> [Problem]:
Return only the number of lines in the entries below that hold the word "varu".

───── Supplied records

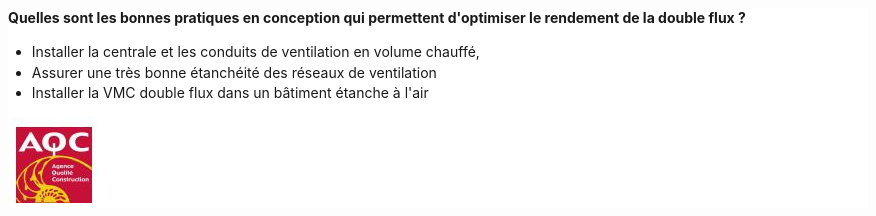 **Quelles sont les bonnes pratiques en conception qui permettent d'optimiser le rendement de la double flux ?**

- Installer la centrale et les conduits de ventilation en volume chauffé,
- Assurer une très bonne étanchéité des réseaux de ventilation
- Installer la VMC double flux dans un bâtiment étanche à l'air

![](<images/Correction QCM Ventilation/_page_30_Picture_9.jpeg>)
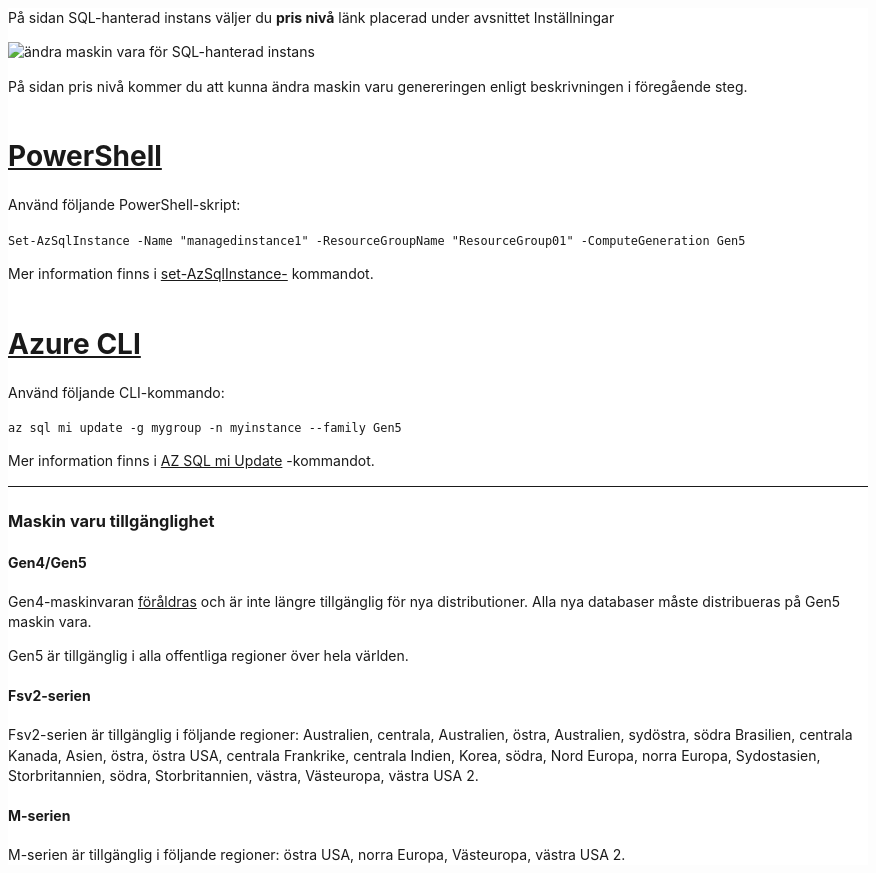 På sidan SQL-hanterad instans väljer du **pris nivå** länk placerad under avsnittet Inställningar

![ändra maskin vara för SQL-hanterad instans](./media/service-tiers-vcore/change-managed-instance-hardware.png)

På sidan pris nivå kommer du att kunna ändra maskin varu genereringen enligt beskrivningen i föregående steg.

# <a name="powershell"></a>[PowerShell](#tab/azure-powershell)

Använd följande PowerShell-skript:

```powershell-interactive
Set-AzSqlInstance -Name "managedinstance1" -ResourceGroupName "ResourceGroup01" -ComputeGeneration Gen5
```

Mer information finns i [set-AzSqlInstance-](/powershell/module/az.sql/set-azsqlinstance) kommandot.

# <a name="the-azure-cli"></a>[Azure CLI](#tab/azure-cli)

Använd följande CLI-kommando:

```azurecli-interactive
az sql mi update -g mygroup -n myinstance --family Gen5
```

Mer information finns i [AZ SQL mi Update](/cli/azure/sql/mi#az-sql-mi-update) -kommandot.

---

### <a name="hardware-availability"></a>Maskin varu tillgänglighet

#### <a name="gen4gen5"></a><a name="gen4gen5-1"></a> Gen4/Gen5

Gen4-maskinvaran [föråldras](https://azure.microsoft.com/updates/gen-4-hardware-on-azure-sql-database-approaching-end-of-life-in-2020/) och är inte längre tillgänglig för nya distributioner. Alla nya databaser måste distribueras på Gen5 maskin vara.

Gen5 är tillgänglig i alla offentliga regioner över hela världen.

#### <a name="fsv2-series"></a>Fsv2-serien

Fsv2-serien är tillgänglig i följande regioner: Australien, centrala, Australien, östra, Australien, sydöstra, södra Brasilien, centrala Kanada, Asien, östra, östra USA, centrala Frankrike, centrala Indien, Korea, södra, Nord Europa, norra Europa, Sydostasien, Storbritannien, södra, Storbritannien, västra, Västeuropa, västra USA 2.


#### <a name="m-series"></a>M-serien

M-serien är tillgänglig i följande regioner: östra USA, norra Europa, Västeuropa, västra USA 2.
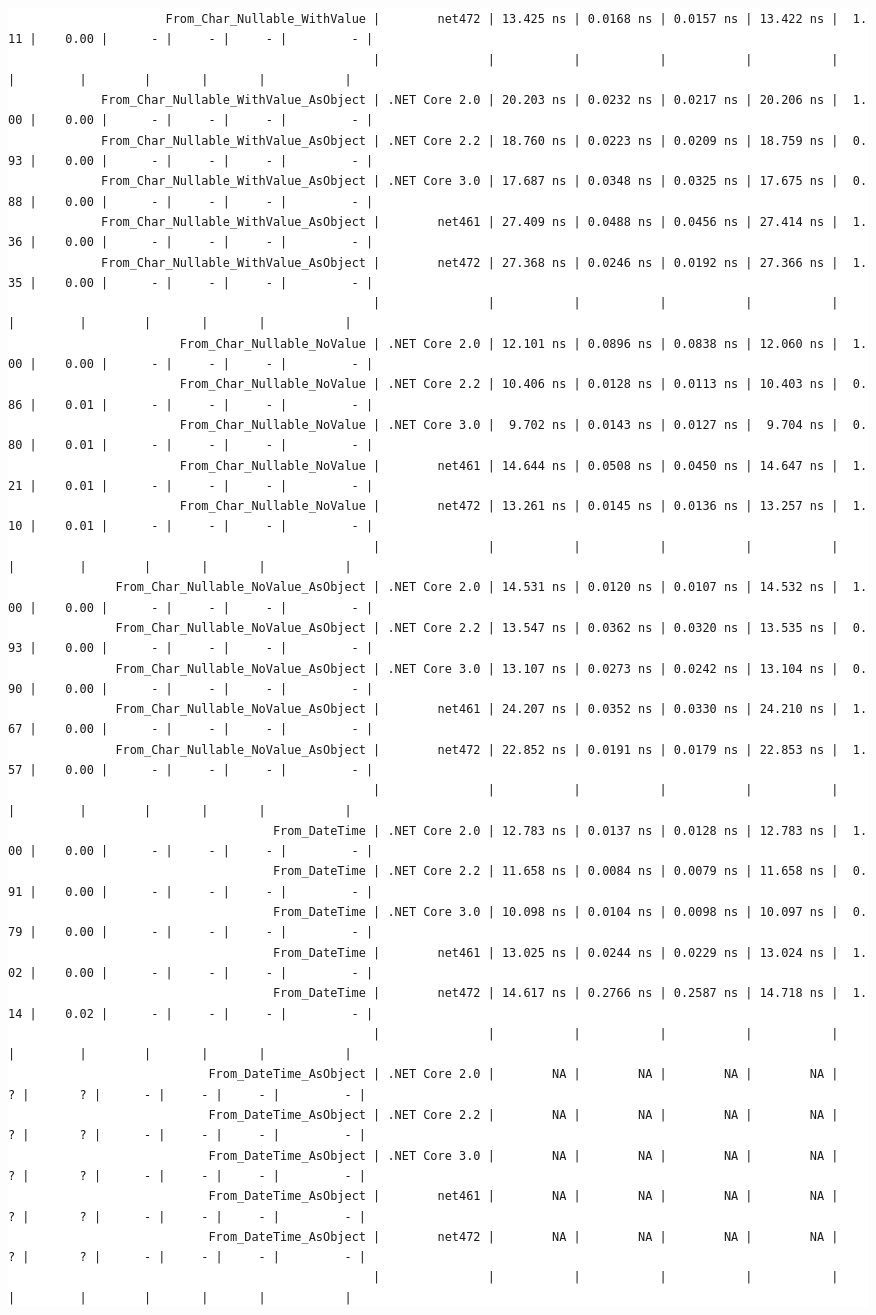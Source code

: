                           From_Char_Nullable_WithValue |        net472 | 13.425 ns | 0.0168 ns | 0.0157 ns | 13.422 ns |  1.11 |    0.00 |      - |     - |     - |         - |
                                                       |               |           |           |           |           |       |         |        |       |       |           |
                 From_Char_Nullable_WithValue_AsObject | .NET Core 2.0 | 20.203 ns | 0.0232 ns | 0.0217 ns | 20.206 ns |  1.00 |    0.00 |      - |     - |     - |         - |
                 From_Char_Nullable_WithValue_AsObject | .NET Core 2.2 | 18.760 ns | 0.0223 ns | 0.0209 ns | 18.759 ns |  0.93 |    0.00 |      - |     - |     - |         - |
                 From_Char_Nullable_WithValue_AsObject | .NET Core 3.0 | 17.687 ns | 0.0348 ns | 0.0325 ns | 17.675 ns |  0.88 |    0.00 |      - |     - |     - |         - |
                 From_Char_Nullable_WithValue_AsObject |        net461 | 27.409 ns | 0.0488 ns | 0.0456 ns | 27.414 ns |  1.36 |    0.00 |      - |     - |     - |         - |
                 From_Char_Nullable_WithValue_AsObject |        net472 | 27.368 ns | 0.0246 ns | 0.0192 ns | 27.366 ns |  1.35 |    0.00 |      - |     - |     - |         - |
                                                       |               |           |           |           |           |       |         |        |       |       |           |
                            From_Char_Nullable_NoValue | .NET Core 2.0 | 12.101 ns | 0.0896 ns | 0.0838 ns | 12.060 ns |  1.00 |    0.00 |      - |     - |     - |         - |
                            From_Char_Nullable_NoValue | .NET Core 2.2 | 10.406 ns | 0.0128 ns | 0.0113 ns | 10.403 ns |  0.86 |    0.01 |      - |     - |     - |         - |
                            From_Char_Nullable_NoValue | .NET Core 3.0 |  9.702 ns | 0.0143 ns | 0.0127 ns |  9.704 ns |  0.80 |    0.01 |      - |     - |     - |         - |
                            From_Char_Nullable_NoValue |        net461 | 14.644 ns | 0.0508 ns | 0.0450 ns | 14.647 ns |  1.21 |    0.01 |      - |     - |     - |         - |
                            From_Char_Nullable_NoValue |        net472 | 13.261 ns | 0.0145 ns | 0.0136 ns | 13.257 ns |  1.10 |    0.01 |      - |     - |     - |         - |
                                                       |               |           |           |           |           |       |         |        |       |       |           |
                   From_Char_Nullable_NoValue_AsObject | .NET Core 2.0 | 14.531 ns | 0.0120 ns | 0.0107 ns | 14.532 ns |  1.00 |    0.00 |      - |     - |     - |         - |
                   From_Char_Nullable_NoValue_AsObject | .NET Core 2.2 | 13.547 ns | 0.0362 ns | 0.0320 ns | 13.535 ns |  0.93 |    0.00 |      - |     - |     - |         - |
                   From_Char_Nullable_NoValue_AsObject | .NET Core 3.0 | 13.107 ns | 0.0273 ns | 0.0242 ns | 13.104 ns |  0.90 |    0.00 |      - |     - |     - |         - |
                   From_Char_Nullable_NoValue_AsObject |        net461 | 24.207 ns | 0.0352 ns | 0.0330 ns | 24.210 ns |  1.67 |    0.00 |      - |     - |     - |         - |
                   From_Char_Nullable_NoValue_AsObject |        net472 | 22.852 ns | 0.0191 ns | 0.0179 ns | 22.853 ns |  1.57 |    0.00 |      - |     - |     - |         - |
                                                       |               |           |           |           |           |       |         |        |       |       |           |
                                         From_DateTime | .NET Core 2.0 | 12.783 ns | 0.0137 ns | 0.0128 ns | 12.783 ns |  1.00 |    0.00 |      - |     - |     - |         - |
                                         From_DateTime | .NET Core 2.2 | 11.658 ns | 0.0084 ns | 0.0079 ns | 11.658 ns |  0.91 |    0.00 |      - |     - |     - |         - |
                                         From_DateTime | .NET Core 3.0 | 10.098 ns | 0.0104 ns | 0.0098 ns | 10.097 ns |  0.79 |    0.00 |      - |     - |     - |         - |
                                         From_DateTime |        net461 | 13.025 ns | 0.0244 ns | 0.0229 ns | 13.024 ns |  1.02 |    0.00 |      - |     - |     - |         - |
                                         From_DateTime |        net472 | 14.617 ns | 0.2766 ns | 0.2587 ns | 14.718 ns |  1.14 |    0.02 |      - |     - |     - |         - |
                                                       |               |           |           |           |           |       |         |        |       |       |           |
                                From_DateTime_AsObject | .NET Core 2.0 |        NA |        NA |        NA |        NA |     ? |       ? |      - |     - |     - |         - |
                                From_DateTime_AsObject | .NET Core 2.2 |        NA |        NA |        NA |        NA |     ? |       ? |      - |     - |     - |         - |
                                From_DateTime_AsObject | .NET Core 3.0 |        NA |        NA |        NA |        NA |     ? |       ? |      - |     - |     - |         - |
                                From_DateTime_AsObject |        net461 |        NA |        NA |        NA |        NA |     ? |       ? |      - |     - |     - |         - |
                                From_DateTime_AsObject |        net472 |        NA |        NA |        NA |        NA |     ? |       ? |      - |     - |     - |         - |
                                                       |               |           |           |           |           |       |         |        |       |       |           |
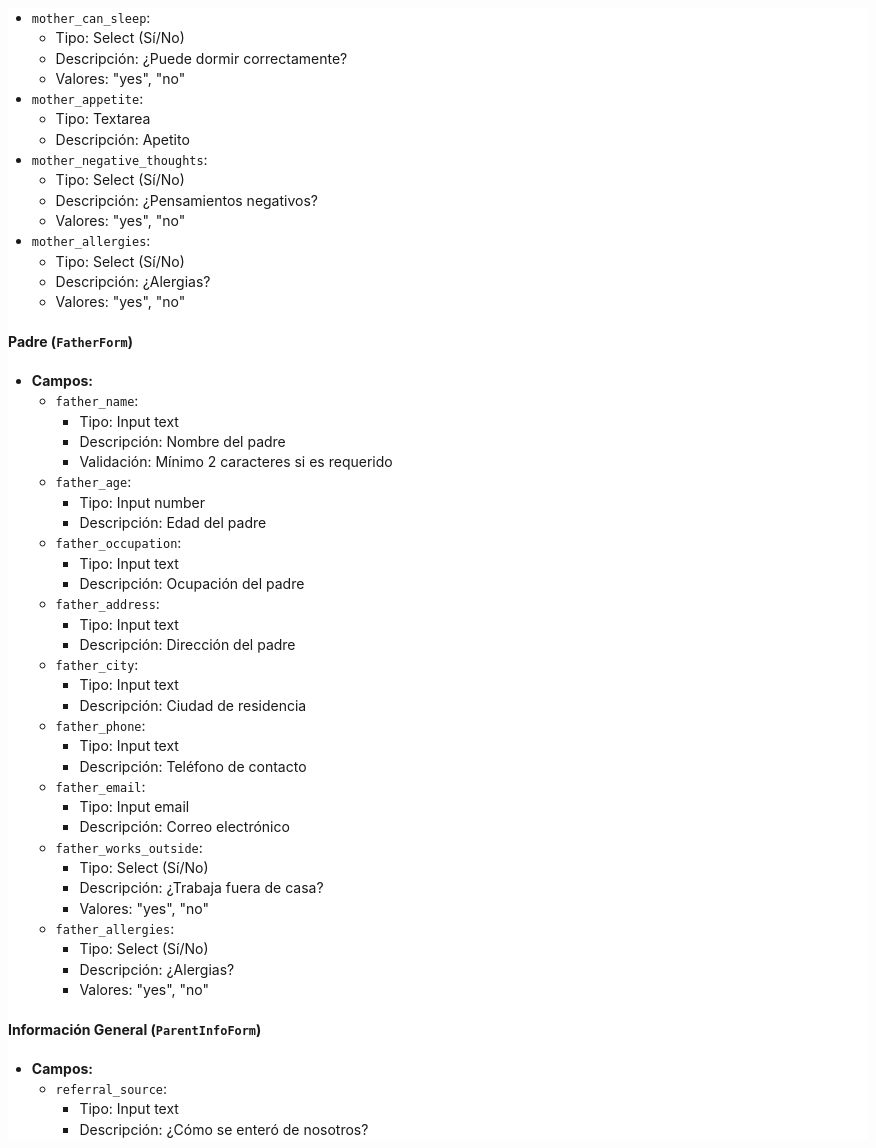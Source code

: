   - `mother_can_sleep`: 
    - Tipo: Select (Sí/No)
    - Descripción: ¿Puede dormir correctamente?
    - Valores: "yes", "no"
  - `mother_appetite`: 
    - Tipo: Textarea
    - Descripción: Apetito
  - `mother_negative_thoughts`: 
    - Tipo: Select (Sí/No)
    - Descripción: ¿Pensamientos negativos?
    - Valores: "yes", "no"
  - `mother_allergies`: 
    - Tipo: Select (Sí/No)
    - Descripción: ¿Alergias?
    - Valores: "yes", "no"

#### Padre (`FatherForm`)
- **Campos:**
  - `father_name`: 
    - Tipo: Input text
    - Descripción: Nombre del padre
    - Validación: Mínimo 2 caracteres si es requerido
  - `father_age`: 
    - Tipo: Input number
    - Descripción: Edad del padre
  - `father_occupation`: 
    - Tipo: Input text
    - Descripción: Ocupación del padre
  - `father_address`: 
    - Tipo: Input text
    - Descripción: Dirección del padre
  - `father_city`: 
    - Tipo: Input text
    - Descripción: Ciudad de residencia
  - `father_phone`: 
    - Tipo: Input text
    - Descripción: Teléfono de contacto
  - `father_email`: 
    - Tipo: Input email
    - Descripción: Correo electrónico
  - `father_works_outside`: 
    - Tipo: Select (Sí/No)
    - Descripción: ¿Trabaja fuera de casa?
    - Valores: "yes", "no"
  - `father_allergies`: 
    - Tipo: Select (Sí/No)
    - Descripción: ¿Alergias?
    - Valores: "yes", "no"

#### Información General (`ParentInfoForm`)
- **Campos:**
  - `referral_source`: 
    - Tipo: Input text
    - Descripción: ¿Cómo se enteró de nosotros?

──────────

> [Result of the task]:
2